第4話「スルト到着」


巨神の放った一撃によって平原の半分以上が吹き飛ばされると、役目を終えたとばかりに巨人は纏っていた炎を消し、ガラガラと崩れ、その上にロキがふわりと降り立つ。


「うんうん。みんな予想より強くて安心安心。ボクは嬉しいよ。」

「そう思うならもう少し手加減せぬか、たわけめ……。」


纏めて吹き飛ばされたフェンリルがうつ伏せに倒れてぐったりとしながらロキに悪態をつく。

口にはしないものの、フレスやニーザ達も同じらしい。

それぞれ違う場所で倒れながらもロキを睨んでいた。

視線を受けたロキは不満そうに頬を膨らませる。


「ちゃんと最後は加減したじゃないか。直撃は避けたし。それよりも……、」


そこでロキはよろよろと立ち上がる俺に視線を向ける。


「あんまり無理しないほうがいいよ。すべて仮想空間の出来事とはいえ、そこまですると身体に響き――――、」

「……偽装召喚。」

「っ!?」


深い闇と黒い羽根を撒き散らす俺を見て、ロキは身構えるが、構わず召喚対象の名を告げる。


「戯神・ロキ……。」

「へえ……!」


擬似的とはいえ、自身の力を纏う俺を見て、ロキは先程まで違い、関心を込めた好戦的な笑みを貼り付けて右手をかざす。

俺もそれに倣い、両手をかざす。


「戯曲――――、」


2人の言葉が重なり合い、夜の様に深い闇が空間を埋め尽くす。

そして、同時にその力の名を口にした。


「―――常闇の帳。」


空間を埋め尽くした暗い闇の帳が同時にぶつかり合い、食い合おうとするその時だった。


「はい、そこまで!!」


「っ!!」


ぶつかり合う常闇の帳に巨大な破壊の炎、塵獄が直撃し、崩壊すると同時に仮想空間そのものも解除される。

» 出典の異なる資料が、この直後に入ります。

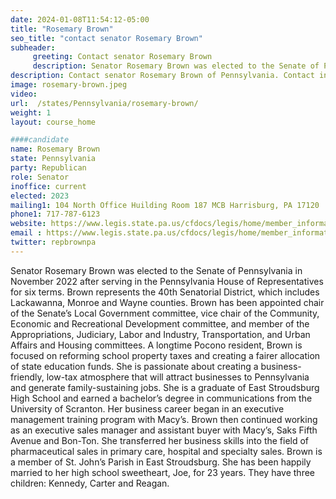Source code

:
 ```yaml
---
date: 2024-01-08T11:54:12-05:00
title: "Rosemary Brown"
seo_title: "contact senator Rosemary Brown"
subheader:
     greeting: Contact senator Rosemary Brown
     description: Senator Rosemary Brown was elected to the Senate of Pennsylvania in November 2022 after serving in the Pennsylvania House of Representatives for six terms. Brown represents the 40th Senatorial District, which includes Lackawanna, Monroe and Wayne counties.
description: Contact senator Rosemary Brown of Pennsylvania. Contact information for Rosemary Brown includes email address, phone number, and mailing address.
image: rosemary-brown.jpeg
video:
url:  /states/Pennsylvania/rosemary-brown/
weight: 1
layout: course_home

####candidate
name: Rosemary Brown
state: Pennsylvania
party: Republican
role: Senator
inoffice: current
elected: 2023
mailing1: 104 North Office Huilding Room 187 MCB Harrisburg, PA 17120
phone1: 717-787-6123
website: https://www.legis.state.pa.us/cfdocs/legis/home/member_information/Senate_bio.cfm?id=1200/
email : https://www.legis.state.pa.us/cfdocs/legis/home/member_information/Senate_bio.cfm?id=1200/
twitter: repbrownpa
---
```


Senator Rosemary Brown was elected to the Senate of Pennsylvania in November 2022 after serving in the Pennsylvania House of Representatives for six terms. Brown represents the 40th Senatorial District, which includes Lackawanna, Monroe and Wayne counties.
Brown has been appointed chair of the Senate’s Local Government committee, vice chair of the Community, Economic and Recreational Development committee, and member of the Appropriations, Judiciary, Labor and Industry, Transportation, and Urban Affairs and Housing committees.
A longtime Pocono resident, Brown is focused on reforming school property taxes and creating a fairer allocation of state education funds. She is passionate about creating a business-friendly, low-tax atmosphere that will attract businesses to Pennsylvania and generate family-sustaining jobs.
She is a graduate of East Stroudsburg High School and earned a bachelor’s degree in communications from the University of Scranton.
Her business career began in an executive management training program with Macy’s. Brown then continued working as an executive sales manager and assistant buyer with Macy’s, Saks Fifth Avenue and Bon-Ton. She transferred her business skills into the field of pharmaceutical sales in primary care, hospital and specialty sales.
Brown is a member of St. John’s Parish in East Stroudsburg. She has been happily married to her high school sweetheart, Joe, for 23 years. They have three children: Kennedy, Carter and Reagan.
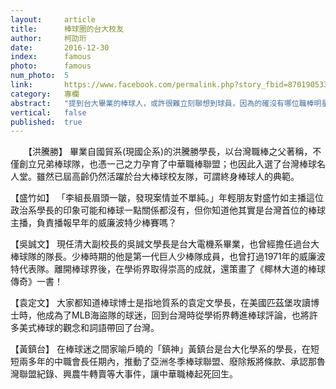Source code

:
 ```yaml
---
layout:     article
title:      棒球圈的台大校友
author:     柯劭珩
date:       2016-12-30
index:      famous
photo:      famous
num_photo:  5
link:       https://www.facebook.com/permalink.php?story_fbid=870190533123065&id=815683195240466
category:   專欄
abstract:   "提到台大畢業的棒球人，或許很難立刻聯想到球員，因為的確沒有哪位職棒明星或教練是出自台大。然而，卻有一些台大的校友們，以其他的角色在台灣棒球界發光發熱、做出了卓越的貢獻。就在去年底，曾擔任過台大棒球隊隊長的清大副校長吳誠文教授，策劃編輯了《椰林大道的棒球傳奇》一書，裡面對台灣棒球圈中、來自台大的人物們都做了詳盡的介紹。小編將最著名的幾位整理如下，其他還有誰呢？這本書在學校總圖、台北市立圖書館都可以借閱，裡面有許多台大棒球人的故事，值得一讀。除了這些棒球圈的校友之外，也有一些其他領域的名人，在台大時期、甚至在自己的事業以外都熱愛著棒球，如五月天的怪獸就是這樣的例子。怪獸曾經效力過某一隻台大的系隊，大家猜猜是哪一隊呢？"
vertical:   false
published:  true
---
```


　　【洪騰勝】
    畢業自國貿系(現國企系)的洪騰勝學長，以台灣職棒之父著稱，不僅創立兄弟棒球隊，也憑一己之力孕育了中華職棒聯盟；也因此入選了台灣棒球名人堂。雖然已屆高齡仍然活躍於台大棒球校友隊，可謂終身棒球人的典範。

   【盛竹如】
   「李組長眉頭一皺，發現案情並不單純。」年輕朋友對盛竹如主播這位政治系學長的印象可能和棒球一點關係都沒有，但你知道他其實是台灣首位的棒球主播，負責播報早年的威廉波特少棒賽嗎？

   【吳誠文】
    現任清大副校長的吳誠文學長是台大電機系畢業，也曾經擔任過台大棒球隊的隊長。少棒時期的他是第一代巨人少棒隊成員，也曾打過1971年的威廉波特代表隊。離開棒球界後，在學術界取得崇高的成就，還策畫了《椰林大道的棒球傳奇》一書！

   【袁定文】
   大家都知道棒球博士是指地質系的袁定文學長，在美國匹茲堡攻讀博士時，他成為了MLB海盜隊的球迷，回到台灣時從學術界轉進棒球評論，也將許多美式棒球的觀念和詞語帶回了台灣。

   【黃鎮台】
   在棒球迷之間家喻戶曉的「鎮神」黃鎮台是台大化學系的學長，在短短兩多年的中職會長任期內，推動了亞洲冬季棒球聯盟、廢除叛將條款、承認那魯灣聯盟紀錄、興農牛轉賣等大事件，讓中華職棒起死回生。
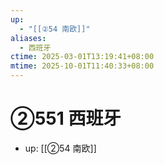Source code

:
 ```yaml
---
up:
  - "[[②54 南欧]]"
aliases:
  - 西班牙
ctime: 2025-03-01T13:19:41+08:00
mtime: 2025-10-01T11:40:33+08:00
---
```


# ②551 西班牙

- up: [[②54 南欧]]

場所は再び雲一つない星空の様に薄暗くも明るい領域、グレイブヤードに戻る。

仮想空間というのは本当で、そこには戦った痕跡すらも無い。

かなりのダメージを受けたが、それすらも初めから無かったようだ。

ただ、念の為と思って向こうで起き上がろうとしているニーザに駆け寄る。

ニーザは突然駆け寄ってきた俺にきょとんとした表情を見せた。


「ニーザ、大丈夫か?」

「え?う、うん……、仮想空間だし別に……」

「お前は破砕連装も壊されてるだろうが。壊されてるの見たことないし、平気なのか?」

「あ、えと、大丈夫……」


何故か真っ赤になってしどろもどろになるニーザに「本当か?」と顔を覗き込みながら声を掛けると、背後から楽しげな2つの声が聞こえてくる。


「そういうのも大丈夫だって。アルシアみたいに無理した訳じゃないし。恋は盲目って本当みたいだね。」

「おう、そうみてえだな。フェンリル達までいるのに真っ先にニーザに向かっていきやがったしよ。」


後ろからからかう様な言葉が聞こえてきたので、顔が赤くなるのを誤魔化すようにニーザのほっぺをつまみ、首だけ動かして元凶2人に怒鳴る。


「うるせえ!気になったから声かけただけだろうが!大体何しに来たんだ、スルト!!」


そこにはやはりと言うべきか、ロキの友人であり、俺の師でもある男、炎神スルトがロキと共にニヤニヤと笑いながらこちらを見ていた。


「何って、ロキに呼ばれたから来たんだよ。そうだよな?」

「そうそう。大事な話があってね、ボクが呼んだんだ。それよりも………、アルシア。そろそろ離してあげないととんでもない事になるよ?」

「ん、何が―――――」


だ。と言い切ろうとした時だった。


「あーふーひーあーー………っ。」

「あ。」


しまった、と思って急いでニーザの方を向くと、頬を摘まれたニーザは怒りの表情を浮かべていた。

焦って手を離すがもう遅い。


「この………、ヘタレ男ぉぉおおお!!」


怒号と共に落雷が直撃し、俺の悲鳴がグレイブヤード中に響き渡ったのだった。